As I said, I intend to address the health community in Laois when I am in Portlaoise hospital.

Yes. A lot of progress has been made, but there is a lot more to do. I thank Mr. Gloster for that.

That concludes this session. I want to thank the witnesses, as well as the staff at the HSE and the Department, who prepared for today's meeting. I also want to thank the Comptroller and Auditor General and his staff for their assistance. Is it agreed that the clerk to the committee will seek any follow-up information and carry out any agreed actions? Agreed. Is it also agreed that we note and publish the opening statements and the briefing materials provide for today's meeting? Agreed. I thank the representatives, because I know a lot of work goes into the preparation for coming before the committee. There are some things they are to come back to us with. If they can come back with it in a timely manner, it would be much appreciated.

I probably should have also asked if there is a timeline for getting to Sláintecare.

Mr. Bernard Gloster

Yes, so Sláintecare-----

I do not mean to go back over the whole thing again.

Mr. Bernard Gloster

-----is a policy framework.

I understand that.

Mr. Bernard Gloster

One could pick loads of different strands of it. We have a dedicated health committee on Sláintecare, which we updated two weeks ago. We have made enormous progress on it on a number of fronts, including on public-only consultant contracts, affordability of care and accessibility of care. We are making better strides on delivering access for people, but we are being overtaken by the level of demand and it is as simple as that.

Is there alignment with the regional health areas?

Mr. Bernard Gloster

We advertised for six regional health area leaders, the closing date for which is Friday week.

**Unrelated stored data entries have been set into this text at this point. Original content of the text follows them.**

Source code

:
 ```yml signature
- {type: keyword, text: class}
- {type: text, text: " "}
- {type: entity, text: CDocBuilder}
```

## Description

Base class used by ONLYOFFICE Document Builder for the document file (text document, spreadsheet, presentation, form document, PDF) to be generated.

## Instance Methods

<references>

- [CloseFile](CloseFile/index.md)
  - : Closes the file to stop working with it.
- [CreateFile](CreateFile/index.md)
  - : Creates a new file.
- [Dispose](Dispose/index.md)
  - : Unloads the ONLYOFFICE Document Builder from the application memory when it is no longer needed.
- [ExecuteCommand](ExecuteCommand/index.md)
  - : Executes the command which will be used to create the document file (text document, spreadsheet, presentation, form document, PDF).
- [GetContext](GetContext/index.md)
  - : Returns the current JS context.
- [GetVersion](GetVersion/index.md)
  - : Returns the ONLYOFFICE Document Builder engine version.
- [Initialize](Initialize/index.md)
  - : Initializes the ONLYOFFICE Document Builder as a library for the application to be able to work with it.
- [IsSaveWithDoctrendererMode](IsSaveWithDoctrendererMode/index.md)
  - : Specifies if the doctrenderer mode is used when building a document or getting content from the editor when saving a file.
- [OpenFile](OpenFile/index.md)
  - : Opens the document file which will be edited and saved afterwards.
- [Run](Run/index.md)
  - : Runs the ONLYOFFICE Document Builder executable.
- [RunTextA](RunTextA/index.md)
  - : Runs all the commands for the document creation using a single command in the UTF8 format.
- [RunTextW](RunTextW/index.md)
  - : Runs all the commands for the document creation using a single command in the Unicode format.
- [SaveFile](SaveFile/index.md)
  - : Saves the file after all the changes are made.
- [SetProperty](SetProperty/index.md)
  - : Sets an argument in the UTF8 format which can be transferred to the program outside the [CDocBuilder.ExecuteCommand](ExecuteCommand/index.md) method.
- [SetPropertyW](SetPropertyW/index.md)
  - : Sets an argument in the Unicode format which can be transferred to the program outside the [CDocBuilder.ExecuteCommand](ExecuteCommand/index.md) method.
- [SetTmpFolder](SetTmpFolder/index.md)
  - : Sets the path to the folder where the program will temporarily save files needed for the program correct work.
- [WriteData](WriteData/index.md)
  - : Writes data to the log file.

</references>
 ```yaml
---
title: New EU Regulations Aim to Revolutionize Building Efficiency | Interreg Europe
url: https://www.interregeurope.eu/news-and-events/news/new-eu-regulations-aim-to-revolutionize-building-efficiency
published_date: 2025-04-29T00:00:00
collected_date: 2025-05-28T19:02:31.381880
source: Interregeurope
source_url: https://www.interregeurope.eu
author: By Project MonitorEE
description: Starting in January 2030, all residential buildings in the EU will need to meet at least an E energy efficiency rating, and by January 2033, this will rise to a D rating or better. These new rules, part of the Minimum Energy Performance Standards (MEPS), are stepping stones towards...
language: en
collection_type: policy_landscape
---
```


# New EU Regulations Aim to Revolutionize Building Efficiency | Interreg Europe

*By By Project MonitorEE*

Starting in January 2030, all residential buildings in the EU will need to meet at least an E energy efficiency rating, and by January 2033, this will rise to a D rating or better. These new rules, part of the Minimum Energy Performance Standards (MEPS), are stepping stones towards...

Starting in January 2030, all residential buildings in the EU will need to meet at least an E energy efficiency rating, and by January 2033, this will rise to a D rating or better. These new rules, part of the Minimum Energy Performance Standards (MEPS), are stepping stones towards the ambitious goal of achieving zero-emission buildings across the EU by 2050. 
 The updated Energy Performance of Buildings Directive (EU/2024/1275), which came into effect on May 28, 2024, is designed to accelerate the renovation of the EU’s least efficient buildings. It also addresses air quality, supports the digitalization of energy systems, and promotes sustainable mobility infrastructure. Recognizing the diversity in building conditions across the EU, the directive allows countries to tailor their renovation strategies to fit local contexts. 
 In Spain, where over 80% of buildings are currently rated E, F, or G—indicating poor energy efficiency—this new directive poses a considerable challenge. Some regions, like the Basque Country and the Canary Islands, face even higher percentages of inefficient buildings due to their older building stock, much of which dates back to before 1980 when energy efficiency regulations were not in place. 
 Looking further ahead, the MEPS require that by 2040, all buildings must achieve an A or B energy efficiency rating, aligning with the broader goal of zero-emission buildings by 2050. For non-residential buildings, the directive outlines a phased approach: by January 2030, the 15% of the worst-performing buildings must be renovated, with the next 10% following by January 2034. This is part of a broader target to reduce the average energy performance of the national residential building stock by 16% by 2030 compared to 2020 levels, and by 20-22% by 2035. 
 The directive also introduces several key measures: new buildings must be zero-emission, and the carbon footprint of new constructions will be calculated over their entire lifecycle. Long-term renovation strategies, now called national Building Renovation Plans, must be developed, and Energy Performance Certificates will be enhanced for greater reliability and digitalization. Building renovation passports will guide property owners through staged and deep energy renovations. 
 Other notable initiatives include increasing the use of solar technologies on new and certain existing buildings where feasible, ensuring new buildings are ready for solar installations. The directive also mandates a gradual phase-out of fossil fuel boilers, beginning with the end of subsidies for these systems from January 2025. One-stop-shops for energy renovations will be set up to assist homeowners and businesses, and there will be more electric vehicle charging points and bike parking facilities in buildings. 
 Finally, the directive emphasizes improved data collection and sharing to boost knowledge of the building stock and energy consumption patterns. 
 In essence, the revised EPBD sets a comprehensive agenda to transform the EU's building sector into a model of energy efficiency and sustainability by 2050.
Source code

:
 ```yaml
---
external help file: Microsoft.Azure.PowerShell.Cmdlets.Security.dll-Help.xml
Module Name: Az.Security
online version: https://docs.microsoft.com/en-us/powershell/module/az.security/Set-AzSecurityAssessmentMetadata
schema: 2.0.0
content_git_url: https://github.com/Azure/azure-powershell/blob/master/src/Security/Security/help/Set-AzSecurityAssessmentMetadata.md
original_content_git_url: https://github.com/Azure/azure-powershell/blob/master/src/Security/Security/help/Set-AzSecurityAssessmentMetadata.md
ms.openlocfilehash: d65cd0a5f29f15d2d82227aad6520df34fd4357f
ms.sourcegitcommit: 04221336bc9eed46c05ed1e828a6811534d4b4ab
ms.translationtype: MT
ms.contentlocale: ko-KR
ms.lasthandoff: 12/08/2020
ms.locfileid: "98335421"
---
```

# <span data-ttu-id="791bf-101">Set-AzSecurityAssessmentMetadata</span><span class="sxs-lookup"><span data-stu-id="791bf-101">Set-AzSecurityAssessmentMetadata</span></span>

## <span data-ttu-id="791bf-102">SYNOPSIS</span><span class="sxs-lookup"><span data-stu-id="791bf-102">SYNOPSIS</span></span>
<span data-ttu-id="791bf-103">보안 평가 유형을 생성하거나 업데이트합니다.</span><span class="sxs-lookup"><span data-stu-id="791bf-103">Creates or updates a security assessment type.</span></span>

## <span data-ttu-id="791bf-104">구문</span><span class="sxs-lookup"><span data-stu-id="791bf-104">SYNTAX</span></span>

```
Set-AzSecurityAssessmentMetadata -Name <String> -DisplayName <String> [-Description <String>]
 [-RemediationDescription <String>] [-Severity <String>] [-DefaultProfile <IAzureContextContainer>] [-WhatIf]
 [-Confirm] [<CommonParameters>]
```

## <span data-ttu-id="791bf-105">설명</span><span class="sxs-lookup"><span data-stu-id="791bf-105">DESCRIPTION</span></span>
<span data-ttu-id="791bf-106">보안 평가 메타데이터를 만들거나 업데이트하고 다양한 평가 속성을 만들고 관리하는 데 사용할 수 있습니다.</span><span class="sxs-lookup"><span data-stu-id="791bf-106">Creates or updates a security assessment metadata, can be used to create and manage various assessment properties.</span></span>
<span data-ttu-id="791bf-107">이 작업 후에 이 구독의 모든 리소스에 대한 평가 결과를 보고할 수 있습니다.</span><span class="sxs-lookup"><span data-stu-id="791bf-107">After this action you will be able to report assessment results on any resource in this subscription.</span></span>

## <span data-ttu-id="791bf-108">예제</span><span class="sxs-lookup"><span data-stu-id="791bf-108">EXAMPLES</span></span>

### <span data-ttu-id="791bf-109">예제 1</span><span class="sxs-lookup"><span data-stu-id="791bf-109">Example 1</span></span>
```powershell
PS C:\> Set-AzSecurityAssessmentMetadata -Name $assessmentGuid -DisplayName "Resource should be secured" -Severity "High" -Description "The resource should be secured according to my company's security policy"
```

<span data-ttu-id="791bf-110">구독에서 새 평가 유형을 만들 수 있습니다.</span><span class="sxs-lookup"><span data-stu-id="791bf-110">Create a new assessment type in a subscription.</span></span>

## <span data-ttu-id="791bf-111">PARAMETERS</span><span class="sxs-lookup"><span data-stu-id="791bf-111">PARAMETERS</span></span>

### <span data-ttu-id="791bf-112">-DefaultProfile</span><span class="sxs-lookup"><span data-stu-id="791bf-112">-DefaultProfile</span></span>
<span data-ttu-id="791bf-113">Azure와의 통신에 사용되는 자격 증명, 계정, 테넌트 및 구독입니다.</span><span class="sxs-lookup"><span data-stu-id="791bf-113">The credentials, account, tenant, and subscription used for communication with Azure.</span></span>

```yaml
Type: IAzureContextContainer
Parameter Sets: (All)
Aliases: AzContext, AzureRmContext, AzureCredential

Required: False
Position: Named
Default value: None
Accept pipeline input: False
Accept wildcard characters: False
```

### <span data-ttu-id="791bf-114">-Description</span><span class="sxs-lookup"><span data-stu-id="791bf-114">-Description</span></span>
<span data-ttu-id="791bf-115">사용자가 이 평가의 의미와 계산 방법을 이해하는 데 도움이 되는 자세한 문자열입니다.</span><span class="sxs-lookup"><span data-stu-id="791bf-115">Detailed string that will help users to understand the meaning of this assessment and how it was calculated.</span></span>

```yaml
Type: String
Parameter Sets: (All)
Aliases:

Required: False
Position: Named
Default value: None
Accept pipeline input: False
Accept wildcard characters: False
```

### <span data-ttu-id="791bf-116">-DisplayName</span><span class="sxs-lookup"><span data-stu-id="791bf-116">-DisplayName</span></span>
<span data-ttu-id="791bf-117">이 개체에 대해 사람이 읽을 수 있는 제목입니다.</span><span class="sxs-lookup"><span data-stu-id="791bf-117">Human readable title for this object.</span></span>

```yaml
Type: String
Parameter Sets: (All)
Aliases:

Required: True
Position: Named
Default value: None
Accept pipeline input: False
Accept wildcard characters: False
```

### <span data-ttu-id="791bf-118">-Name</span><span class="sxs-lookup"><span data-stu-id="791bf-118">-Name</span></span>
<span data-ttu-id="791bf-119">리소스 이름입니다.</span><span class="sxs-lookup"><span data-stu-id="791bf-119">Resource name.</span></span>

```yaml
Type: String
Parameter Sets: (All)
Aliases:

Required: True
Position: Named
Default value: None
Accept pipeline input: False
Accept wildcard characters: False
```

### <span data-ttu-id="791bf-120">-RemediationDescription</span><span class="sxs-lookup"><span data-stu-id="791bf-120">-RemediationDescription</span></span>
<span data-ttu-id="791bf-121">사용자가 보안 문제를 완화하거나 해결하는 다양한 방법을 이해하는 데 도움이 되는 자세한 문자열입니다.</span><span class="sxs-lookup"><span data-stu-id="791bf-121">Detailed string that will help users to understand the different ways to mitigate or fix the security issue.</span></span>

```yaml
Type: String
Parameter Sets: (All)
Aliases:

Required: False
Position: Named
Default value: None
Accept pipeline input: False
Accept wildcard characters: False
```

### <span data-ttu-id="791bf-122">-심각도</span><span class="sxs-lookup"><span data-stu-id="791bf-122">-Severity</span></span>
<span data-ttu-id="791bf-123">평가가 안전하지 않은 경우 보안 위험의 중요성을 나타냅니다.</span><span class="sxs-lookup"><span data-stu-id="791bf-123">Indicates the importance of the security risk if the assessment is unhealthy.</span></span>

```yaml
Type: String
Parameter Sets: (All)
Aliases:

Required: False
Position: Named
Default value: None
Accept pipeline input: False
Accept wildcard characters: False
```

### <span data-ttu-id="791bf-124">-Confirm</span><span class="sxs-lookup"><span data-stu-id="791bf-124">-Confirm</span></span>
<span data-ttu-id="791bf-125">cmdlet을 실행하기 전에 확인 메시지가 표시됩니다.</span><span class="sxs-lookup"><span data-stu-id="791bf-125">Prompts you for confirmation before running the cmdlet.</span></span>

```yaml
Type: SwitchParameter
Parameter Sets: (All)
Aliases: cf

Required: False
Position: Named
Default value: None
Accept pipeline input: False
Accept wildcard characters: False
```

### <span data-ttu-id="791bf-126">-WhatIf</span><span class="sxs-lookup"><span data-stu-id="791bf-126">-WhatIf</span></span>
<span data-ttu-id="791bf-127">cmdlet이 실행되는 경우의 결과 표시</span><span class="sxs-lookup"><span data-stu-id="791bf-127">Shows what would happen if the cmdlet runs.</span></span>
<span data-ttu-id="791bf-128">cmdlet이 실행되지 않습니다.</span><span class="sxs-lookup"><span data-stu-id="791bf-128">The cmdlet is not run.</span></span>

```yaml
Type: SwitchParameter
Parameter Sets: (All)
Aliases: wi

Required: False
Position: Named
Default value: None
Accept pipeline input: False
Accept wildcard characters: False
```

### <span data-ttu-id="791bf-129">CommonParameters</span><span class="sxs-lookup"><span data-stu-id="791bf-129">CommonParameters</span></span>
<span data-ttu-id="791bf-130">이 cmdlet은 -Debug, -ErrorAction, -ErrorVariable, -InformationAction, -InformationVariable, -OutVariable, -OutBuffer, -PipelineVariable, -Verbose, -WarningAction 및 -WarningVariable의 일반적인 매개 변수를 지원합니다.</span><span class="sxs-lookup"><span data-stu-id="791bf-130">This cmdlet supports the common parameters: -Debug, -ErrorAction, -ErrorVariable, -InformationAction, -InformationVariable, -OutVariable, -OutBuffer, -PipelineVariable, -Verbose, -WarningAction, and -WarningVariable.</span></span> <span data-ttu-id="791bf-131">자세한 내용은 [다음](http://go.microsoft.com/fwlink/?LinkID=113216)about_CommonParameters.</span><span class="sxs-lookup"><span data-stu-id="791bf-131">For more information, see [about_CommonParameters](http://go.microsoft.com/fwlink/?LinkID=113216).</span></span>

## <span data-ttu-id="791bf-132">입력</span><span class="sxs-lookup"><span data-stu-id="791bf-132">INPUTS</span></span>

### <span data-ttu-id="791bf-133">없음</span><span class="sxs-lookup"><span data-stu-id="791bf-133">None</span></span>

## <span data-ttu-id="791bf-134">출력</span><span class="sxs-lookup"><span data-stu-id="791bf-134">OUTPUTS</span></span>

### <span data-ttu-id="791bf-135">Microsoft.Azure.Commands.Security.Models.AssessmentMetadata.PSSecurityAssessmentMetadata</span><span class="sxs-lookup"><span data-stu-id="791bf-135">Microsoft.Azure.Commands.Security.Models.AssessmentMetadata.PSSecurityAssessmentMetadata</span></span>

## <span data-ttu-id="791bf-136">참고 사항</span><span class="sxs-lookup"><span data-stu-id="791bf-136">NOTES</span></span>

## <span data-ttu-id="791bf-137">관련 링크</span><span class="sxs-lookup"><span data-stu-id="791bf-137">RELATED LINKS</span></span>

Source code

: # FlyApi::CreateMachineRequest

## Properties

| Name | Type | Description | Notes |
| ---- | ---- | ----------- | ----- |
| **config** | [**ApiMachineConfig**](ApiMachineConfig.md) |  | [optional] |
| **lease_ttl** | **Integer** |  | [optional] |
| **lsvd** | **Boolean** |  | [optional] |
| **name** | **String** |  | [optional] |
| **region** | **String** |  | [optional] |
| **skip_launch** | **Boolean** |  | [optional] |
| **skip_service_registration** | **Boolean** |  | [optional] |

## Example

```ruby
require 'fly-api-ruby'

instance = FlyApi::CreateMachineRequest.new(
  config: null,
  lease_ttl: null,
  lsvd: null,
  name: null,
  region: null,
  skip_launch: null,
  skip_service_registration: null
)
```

When are we likely to have them?

Mr. Bernard Gloster

Certainly, it will be in my interests for this to happen as quickly as possible.

What does that mean?

Mr. Bernard Gloster

Subject to the contractual position of the people who will be selected, I am aiming to have them in their posts for around February.

Okay, because as Mr. Gloster knows, community care and hospital regions do not align at the moment.

Mr. Bernard Gloster

This is all designed to do that. However, we can put in a structure, but we have to change the behaviour and the culture as well.

Okay. Is it the case that we could see the shape of them within a year or so?

Mr. Bernard Gloster

The introduction of the regional health areas with the six leaders is in place. They will superimpose that on top of the existing system and they will try to integrate that between February and September. Then, we will populate an integrated structure by September of next year.

I thank Mr. Gloster for that clarification.

The meeting is suspended until 1.45 p.m., when it will resume in private session to address correspondence and other business of the committee. Go raibh míle maith agaibh.

The witnesses withdrew.
Sitting suspended at 12.52 p.m. and resumed in private session at 1.45 p.m.